An expert’s cautionary warning
Milbrey McLaughlin, a professor emeritus of education and public policy at Stanford University, is a self-described fan of community schools who tracked their development over eight years in her 2020 book The Way We Do School: The Making of Oakland’s Full-Service Community School District. She said she was impressed by how schools addressed different needs “by involving families that never before had felt respected.”
“The family engagement in Oakland was impressive,” she said.
But she said she is worried whether administrators and teachers in districts receiving the funding will fundamentally change how they operate schools and open them to parents and the community. “Changing norms is hard and takes time,” she said. “I’m concerned that in 5 years, we will look at what we invested and not see results.”
Aware that districts will need guidance and help, the Newsom administration built in $166 million to fund a network of at least five regional technical assistance centers that will assist districts create community schools and oversee their progress. The Alameda County Office of Education will be the lead agency, if the State Board approves its $20 million grant.
The California Partnership for the Future of Learning, a coalition that includes Public Advocates, Advancement Project California, Californians for Justice, and PICO California wants tighter transparency and accountability requirements written into the community schools program.
In a letter to legislative leaders, the coalition calls for requiring community school grantees to annually report and publicly present to parents and the community on progress on achieving the goals, and an annual evaluation, backed by data, on whether the school’s practices are proving effective. The coalition also wants the state to prohibit using community school funding to staff police and safety officers.
“We don’t expect community schools to be strong immediately in all program’s cornerstone commitments and four pillars, but they should assess where they are and whether they are responsive to their communities,” said Erin Apte, senior legislative counsel for Public Advocates.
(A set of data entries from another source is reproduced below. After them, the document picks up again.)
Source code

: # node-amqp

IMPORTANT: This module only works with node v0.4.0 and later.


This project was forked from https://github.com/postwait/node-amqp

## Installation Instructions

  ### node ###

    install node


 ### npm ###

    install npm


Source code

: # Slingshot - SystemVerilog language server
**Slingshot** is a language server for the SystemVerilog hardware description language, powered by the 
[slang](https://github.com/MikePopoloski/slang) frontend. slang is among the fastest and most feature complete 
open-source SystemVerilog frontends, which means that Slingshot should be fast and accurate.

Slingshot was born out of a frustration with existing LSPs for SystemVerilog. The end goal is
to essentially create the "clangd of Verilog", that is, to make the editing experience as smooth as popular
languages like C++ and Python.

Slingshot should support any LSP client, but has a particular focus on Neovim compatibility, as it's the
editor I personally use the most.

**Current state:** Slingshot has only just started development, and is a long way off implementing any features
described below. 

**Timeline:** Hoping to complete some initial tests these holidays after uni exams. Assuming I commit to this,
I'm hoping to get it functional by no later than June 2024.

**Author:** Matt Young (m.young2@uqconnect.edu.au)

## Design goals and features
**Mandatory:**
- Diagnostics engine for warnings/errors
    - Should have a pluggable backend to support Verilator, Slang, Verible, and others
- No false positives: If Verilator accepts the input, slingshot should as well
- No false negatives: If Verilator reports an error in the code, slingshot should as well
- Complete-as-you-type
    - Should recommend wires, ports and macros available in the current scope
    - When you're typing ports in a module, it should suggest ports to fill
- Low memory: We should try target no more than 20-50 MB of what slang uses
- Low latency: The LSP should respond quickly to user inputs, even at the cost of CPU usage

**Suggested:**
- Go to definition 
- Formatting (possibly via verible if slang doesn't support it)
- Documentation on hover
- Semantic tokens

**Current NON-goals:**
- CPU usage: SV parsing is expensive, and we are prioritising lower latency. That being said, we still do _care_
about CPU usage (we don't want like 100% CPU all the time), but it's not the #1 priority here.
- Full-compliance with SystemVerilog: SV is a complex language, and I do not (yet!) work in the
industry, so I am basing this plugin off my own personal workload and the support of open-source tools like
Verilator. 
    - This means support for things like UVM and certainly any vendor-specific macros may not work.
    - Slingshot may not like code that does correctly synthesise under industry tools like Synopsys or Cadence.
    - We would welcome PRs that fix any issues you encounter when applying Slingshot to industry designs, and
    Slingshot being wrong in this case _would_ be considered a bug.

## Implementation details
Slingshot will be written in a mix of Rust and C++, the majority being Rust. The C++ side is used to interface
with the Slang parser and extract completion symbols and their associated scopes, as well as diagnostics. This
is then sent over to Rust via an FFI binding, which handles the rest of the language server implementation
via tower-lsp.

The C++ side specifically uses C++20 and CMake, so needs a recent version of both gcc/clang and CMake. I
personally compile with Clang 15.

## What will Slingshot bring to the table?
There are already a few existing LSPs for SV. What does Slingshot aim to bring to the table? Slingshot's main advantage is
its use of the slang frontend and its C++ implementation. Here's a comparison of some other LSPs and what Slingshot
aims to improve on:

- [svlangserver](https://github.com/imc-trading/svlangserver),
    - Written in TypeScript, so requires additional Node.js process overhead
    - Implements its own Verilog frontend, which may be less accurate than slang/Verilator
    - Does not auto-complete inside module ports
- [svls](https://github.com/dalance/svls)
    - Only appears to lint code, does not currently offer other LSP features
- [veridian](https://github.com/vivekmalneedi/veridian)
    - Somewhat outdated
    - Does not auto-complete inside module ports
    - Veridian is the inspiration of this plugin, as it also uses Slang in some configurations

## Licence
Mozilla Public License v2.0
Sarikey’s advice to districts starting community schools is take the long view.
“Five years is a fabulous time to implement and try to get some different results. It’s also not that long in the big picture,” he said. “I would ask, ‘How do you think about sustainability from Day 1?’ What systems, processes and ownership are you going to build so this doesn’t become just another grant program, a flash in the pan. And then when the five years goes away, so does a large part of what you once started.”